Task directions:
Beginning with the line that holds "The algorithm is", set down each line of the data below through the very last, exactly as given, and nothing beyond that.

Record set:
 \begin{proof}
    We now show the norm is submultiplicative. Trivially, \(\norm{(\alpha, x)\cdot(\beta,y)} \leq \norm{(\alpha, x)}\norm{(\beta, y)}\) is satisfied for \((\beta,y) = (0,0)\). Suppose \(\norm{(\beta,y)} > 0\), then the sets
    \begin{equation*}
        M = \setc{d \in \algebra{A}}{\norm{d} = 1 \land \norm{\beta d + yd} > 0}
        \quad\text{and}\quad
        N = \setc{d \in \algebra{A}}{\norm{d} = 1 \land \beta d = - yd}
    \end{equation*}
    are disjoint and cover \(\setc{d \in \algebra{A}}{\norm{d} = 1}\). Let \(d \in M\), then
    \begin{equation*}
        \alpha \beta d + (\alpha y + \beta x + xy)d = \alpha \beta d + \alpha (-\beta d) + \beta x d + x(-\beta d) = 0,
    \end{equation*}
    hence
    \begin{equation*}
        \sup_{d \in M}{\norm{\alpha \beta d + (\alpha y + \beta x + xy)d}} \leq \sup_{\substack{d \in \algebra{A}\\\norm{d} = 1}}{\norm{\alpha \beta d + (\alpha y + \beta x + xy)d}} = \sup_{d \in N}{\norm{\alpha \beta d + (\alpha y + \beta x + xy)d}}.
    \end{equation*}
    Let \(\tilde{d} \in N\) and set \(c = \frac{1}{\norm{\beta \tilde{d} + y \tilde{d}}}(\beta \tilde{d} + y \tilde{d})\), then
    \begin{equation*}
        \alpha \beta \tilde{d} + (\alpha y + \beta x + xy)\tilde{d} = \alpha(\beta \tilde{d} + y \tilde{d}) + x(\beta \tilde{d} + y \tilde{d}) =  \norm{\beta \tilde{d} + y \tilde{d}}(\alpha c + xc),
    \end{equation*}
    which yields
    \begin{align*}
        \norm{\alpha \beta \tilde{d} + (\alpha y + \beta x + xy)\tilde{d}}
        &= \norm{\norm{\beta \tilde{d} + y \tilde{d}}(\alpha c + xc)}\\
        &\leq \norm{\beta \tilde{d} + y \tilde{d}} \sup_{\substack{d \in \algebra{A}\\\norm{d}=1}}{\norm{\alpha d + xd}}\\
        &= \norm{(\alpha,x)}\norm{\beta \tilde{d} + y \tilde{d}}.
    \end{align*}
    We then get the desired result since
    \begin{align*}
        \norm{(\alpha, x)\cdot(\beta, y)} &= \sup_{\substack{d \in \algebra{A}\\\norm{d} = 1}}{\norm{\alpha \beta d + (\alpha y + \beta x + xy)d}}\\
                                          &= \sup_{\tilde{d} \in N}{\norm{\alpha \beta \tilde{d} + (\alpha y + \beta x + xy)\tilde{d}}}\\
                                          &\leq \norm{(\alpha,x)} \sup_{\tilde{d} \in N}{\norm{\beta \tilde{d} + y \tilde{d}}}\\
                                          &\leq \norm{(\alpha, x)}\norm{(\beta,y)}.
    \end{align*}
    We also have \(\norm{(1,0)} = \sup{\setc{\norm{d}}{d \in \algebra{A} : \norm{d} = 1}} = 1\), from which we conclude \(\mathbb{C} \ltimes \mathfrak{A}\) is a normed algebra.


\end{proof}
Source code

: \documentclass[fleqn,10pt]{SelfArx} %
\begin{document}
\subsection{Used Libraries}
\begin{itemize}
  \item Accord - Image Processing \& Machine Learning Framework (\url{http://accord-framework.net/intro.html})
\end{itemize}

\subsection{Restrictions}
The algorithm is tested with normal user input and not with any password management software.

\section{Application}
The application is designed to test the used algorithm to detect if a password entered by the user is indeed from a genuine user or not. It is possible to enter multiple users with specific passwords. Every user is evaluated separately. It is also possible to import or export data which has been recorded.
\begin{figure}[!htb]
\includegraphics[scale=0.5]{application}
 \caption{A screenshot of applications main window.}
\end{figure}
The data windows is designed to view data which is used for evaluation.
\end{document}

Solution to the problem:
The algorithm is tested with normal user input and not with any password management software.

\section{Application}
The application is designed to test the used algorithm to detect if a password entered by the user is indeed from a genuine user or not. It is possible to enter multiple users with specific passwords. Every user is evaluated separately. It is also possible to import or export data which has been recorded.
\begin{figure}[!htb]
\includegraphics[scale=0.5]{application}
 \caption{A screenshot of applications main window.}
\end{figure}
The data windows is designed to view data which is used for evaluation.
\end{document}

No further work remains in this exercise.